Disqualifying disposition, sale on purchase day at $150. Ordinary income is FMV at purchase minus actual price paid: ($150 − $85) × 294 ≈ $19,110. Capital gain is approximately zero because the sale price equals the FMV-at-purchase basis. At a 37% federal bracket plus 13.3% California top marginal plus 0.9% Additional Medicare under IRC Section 3101(b)(2), the all-in tax is roughly $9,800. After tax, the engineer walks with about $34,300 from a $25,000 deposit — a roughly 37% return in six months on the cash they put in, with no market exposure beyond the day itself.

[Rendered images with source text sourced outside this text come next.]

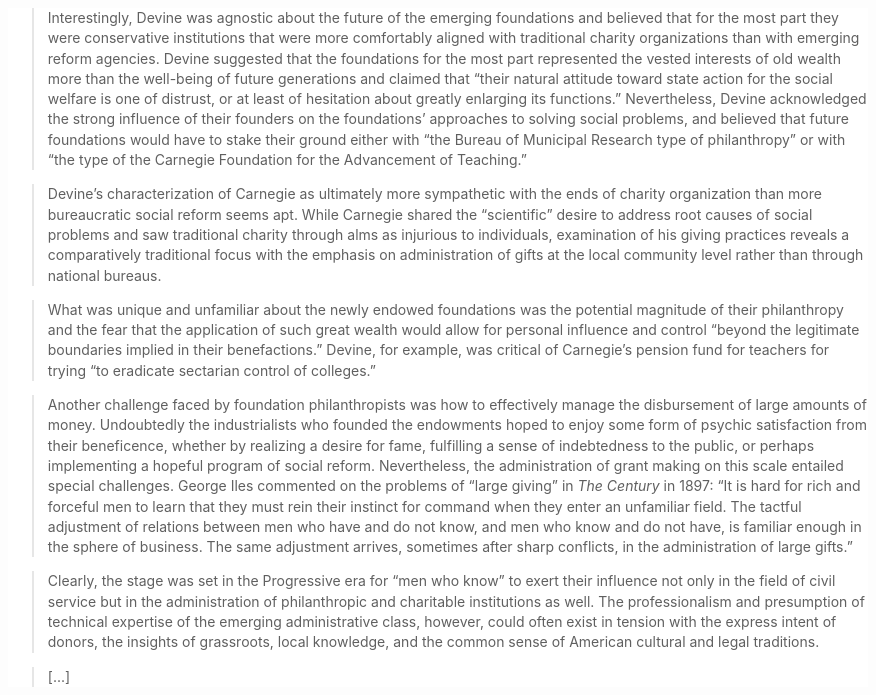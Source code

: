 >

> Interestingly, Devine was agnostic about the future of the emerging foundations and believed that for the most part they were conservative institutions that were more comfortably aligned with traditional charity organizations than with emerging reform agencies. Devine suggested that the foundations for the most part represented the vested interests of old wealth more than the well-being of future generations and claimed that “their natural attitude toward state action for the social welfare is one of distrust, or at least of hesitation about greatly enlarging its functions.” Nevertheless, Devine acknowledged the strong influence of their founders on the foundations’ approaches to solving social problems, and believed that future foundations would have to stake their ground either with “the Bureau of Municipal Research type of philanthropy” or with “the type of the Carnegie Foundation for the Advancement of Teaching.”

>

> Devine’s characterization of Carnegie as ultimately more sympathetic with the ends of charity organization than more bureaucratic social reform seems apt. While Carnegie shared the “scientific” desire to address root causes of social problems and saw traditional charity through alms as injurious to individuals, examination of his giving practices reveals a comparatively traditional focus with the emphasis on administration of gifts at the local community level rather than through national bureaus.

>

> What was unique and unfamiliar about the newly endowed foundations was the potential magnitude of their philanthropy and the fear that the application of such great wealth would allow for personal influence and control “beyond the legitimate boundaries implied in their benefactions.” Devine, for example, was critical of Carnegie’s pension fund for teachers for trying “to eradicate sectarian control of colleges.”

>

> Another challenge faced by foundation philanthropists was how to effectively manage the disbursement of large amounts of money. Undoubtedly the industrialists who founded the endowments hoped to enjoy some form of psychic satisfaction from their beneficence, whether by realizing a desire for fame, fulfilling a sense of indebtedness to the public, or perhaps implementing a hopeful program of social reform. Nevertheless, the administration of grant making on this scale entailed special challenges. George Iles commented on the problems of “large giving” in _The Century_ in 1897: “It is hard for rich and forceful men to learn that they must rein their instinct for command when they enter an unfamiliar field. The tactful adjustment of relations between men who have and do not know, and men who know and do not have, is familiar enough in the sphere of business. The same adjustment arrives, sometimes after sharp conflicts, in the administration of large gifts.”

>

> Clearly, the stage was set in the Progressive era for “men who know” to exert their influence not only in the field of civil service but in the administration of philanthropic and charitable institutions as well. The professionalism and presumption of technical expertise of the emerging administrative class, however, could often exist in tension with the express intent of donors, the insights of grassroots, local knowledge, and the common sense of American cultural and legal traditions.

>

> [...]

>
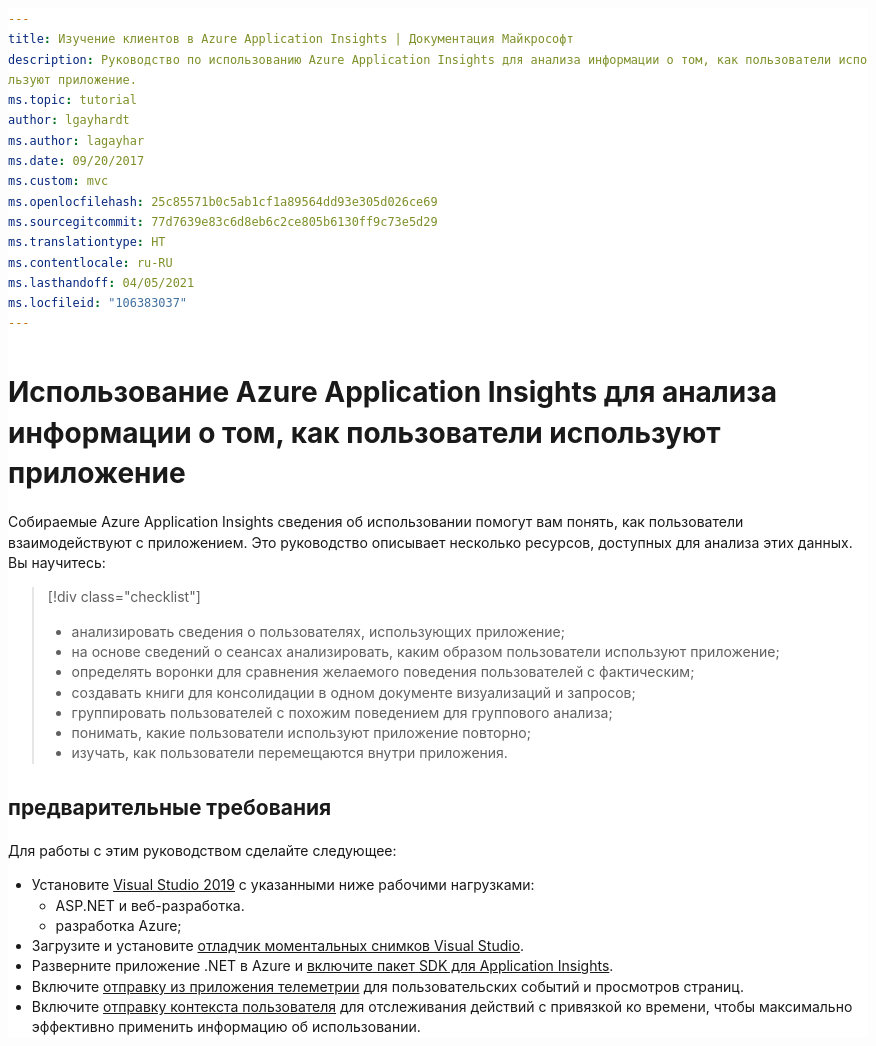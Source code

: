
 ```yaml
---
title: Изучение клиентов в Azure Application Insights | Документация Майкрософт
description: Руководство по использованию Azure Application Insights для анализа информации о том, как пользователи используют приложение.
ms.topic: tutorial
author: lgayhardt
ms.author: lagayhar
ms.date: 09/20/2017
ms.custom: mvc
ms.openlocfilehash: 25c85571b0c5ab1cf1a89564dd93e305d026ce69
ms.sourcegitcommit: 77d7639e83c6d8eb6c2ce805b6130ff9c73e5d29
ms.translationtype: HT
ms.contentlocale: ru-RU
ms.lasthandoff: 04/05/2021
ms.locfileid: "106383037"
---
```

# <a name="use-azure-application-insights-to-understand-how-customers-are-using-your-application"></a>Использование Azure Application Insights для анализа информации о том, как пользователи используют приложение

Собираемые Azure Application Insights сведения об использовании помогут вам понять, как пользователи взаимодействуют с приложением.  Это руководство описывает несколько ресурсов, доступных для анализа этих данных.  Вы научитесь:

> [!div class="checklist"]
> * анализировать сведения о пользователях, использующих приложение;
> * на основе сведений о сеансах анализировать, каким образом пользователи используют приложение;
> * определять воронки для сравнения желаемого поведения пользователей с фактическим; 
> * создавать книги для консолидации в одном документе визуализаций и запросов;
> * группировать пользователей с похожим поведением для группового анализа;
> * понимать, какие пользователи используют приложение повторно;
> * изучать, как пользователи перемещаются внутри приложения.


## <a name="prerequisites"></a>предварительные требования

Для работы с этим руководством сделайте следующее:

- Установите [Visual Studio 2019](https://www.visualstudio.com/downloads/) с указанными ниже рабочими нагрузками:
    - ASP.NET и веб-разработка.
    - разработка Azure;
- Загрузите и установите [отладчик моментальных снимков Visual Studio](https://aka.ms/snapshotdebugger).
- Разверните приложение .NET в Azure и [включите пакет SDK для Application Insights](../app/asp-net.md). 
- Включите [отправку из приложения телеметрии](../app/usage-overview.md#send-telemetry-from-your-app) для пользовательских событий и просмотров страниц.
- Включите [отправку контекста пользователя](./usage-overview.md) для отслеживания действий с привязкой ко времени, чтобы максимально эффективно применить информацию об использовании.
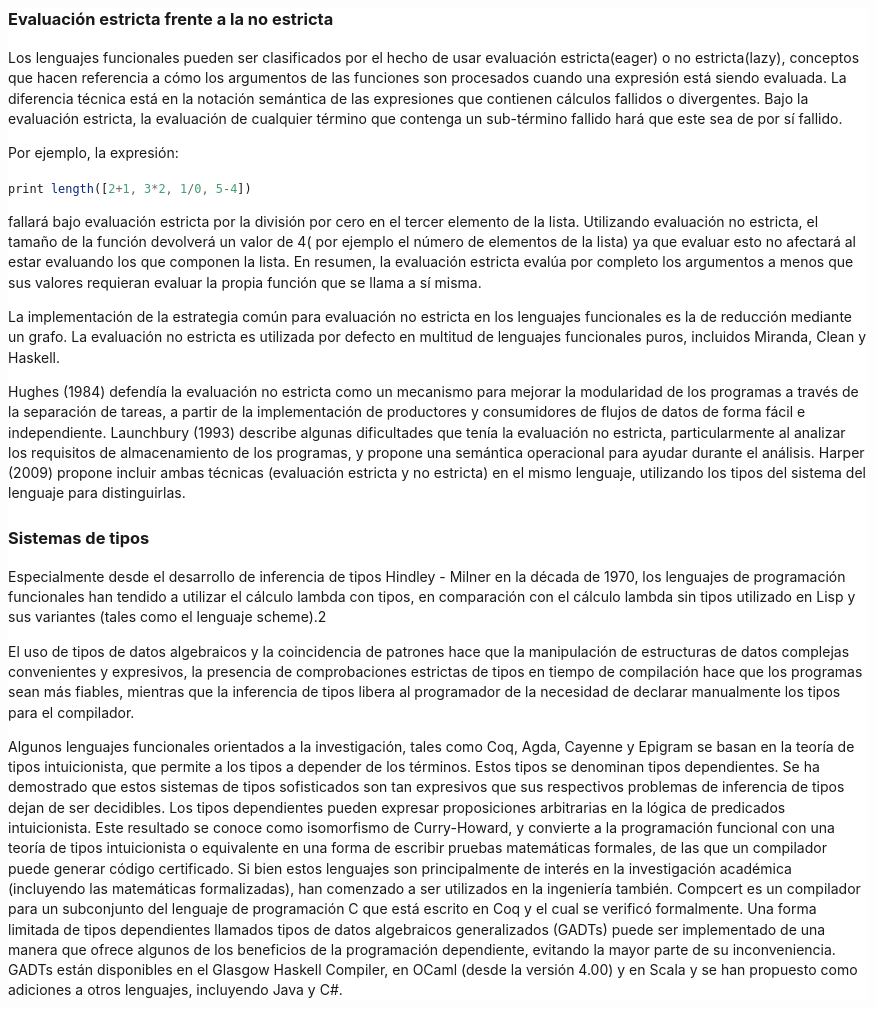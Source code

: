 ### Evaluación estricta frente a la no estricta

Los lenguajes funcionales pueden ser clasificados por el hecho de usar evaluación estricta(eager) o no estricta(lazy), conceptos que hacen referencia a cómo los argumentos de las funciones son procesados cuando una expresión está siendo evaluada. La diferencia técnica está en la notación semántica de las expresiones que contienen cálculos fallidos o divergentes. Bajo la evaluación estricta, la evaluación de cualquier término que contenga un sub-término fallido hará que este sea de por sí fallido.

Por ejemplo, la expresión:

```javascript
print length([2+1, 3*2, 1/0, 5-4])
```

fallará bajo evaluación estricta por la división por cero en el tercer elemento de la lista. Utilizando evaluación no estricta, el tamaño de la función devolverá un valor de 4( por ejemplo el número de elementos de la lista) ya que evaluar esto no afectará al estar evaluando los que componen la lista. En resumen, la evaluación estricta evalúa por completo los argumentos a menos que sus valores requieran evaluar la propia función que se llama a sí misma.

La implementación de la estrategia común para evaluación no estricta en los lenguajes funcionales es la de reducción mediante un grafo. La evaluación no estricta es utilizada por defecto en multitud de lenguajes funcionales puros, incluidos Miranda, Clean y Haskell.

Hughes (1984) defendía la evaluación no estricta como un mecanismo para mejorar la modularidad de los programas a través de la separación de tareas, a partir de la implementación de productores y consumidores de flujos de datos de forma fácil e independiente. Launchbury (1993) describe algunas dificultades que tenía la evaluación no estricta, particularmente al analizar los requisitos de almacenamiento de los programas, y propone una semántica operacional para ayudar durante el análisis. Harper (2009) propone incluir ambas técnicas (evaluación estricta y no estricta) en el mismo lenguaje, utilizando los tipos del sistema del lenguaje para distinguirlas.

### Sistemas de tipos

Especialmente desde el desarrollo de inferencia de tipos Hindley - Milner en la década de 1970, los lenguajes de programación funcionales han tendido a utilizar el cálculo lambda con tipos, en comparación con el cálculo lambda sin tipos utilizado en Lisp y sus variantes (tales como el lenguaje scheme).2​

El uso de tipos de datos algebraicos y la coincidencia de patrones hace que la manipulación de estructuras de datos complejas convenientes y expresivos, la presencia de comprobaciones estrictas de tipos en tiempo de compilación hace que los programas sean más fiables, mientras que la inferencia de tipos libera al programador de la necesidad de declarar manualmente los tipos para el compilador.

Algunos lenguajes funcionales orientados a la investigación, tales como Coq, Agda, Cayenne y Epigram se basan en la teoría de tipos intuicionista, que permite a los tipos a depender de los términos. Estos tipos se denominan tipos dependientes. Se ha demostrado que estos sistemas de tipos sofisticados son tan expresivos que sus respectivos problemas de inferencia de tipos dejan de ser decidibles. Los tipos dependientes pueden expresar proposiciones arbitrarias en la lógica de predicados intuicionista. Este resultado se conoce como isomorfismo de Curry-Howard, y convierte a la programación funcional con una teoría de tipos intuicionista o equivalente en una forma de escribir pruebas matemáticas formales, de las que un compilador puede generar código certificado. Si bien estos lenguajes son principalmente de interés en la investigación académica (incluyendo las matemáticas formalizadas), han comenzado a ser utilizados en la ingeniería también. Compcert es un compilador para un subconjunto del lenguaje de programación C que está escrito en Coq y el cual se verificó formalmente. Una forma limitada de tipos dependientes llamados tipos de datos algebraicos generalizados (GADTs) puede ser implementado de una manera que ofrece algunos de los beneficios de la programación dependiente, evitando la mayor parte de su inconveniencia. GADTs están disponibles en el Glasgow Haskell Compiler, en OCaml (desde la versión 4.00) y en Scala y se han propuesto como adiciones a otros lenguajes, incluyendo Java y C#.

Qualifying disposition, sale eighteen months later, stock unchanged at $150. Ordinary income is the lesser of (a) actual gain ($19,110) or (b) the stated discount applied to the offering-date FMV: $100 × 15% × 294 ≈ $4,410. The other $14,700 of the $19,110 spread converts to long-term capital gain under IRC Section 1(h) plus 3.8% NIIT under IRC Section 1411 if applicable. All-in tax at the same 37% federal + 13.3% CA + LTCG rates: roughly $7,700. The qualifying disposition saves about $2,100 in tax versus the disqualifying disposition at the same sale price — about ~11% of the gain — at the cost of carrying $25,000 of single-stock risk for eighteen months.
$2,100 to carry $25,000 in single-stock exposure for eighteen months is an implied insurance premium of roughly 5.6% annualized. For a single tech name with realized volatility routinely north of 35%, that premium does not obviously justify the hold. The numbers do not say “always hold.” They say “run the arithmetic.”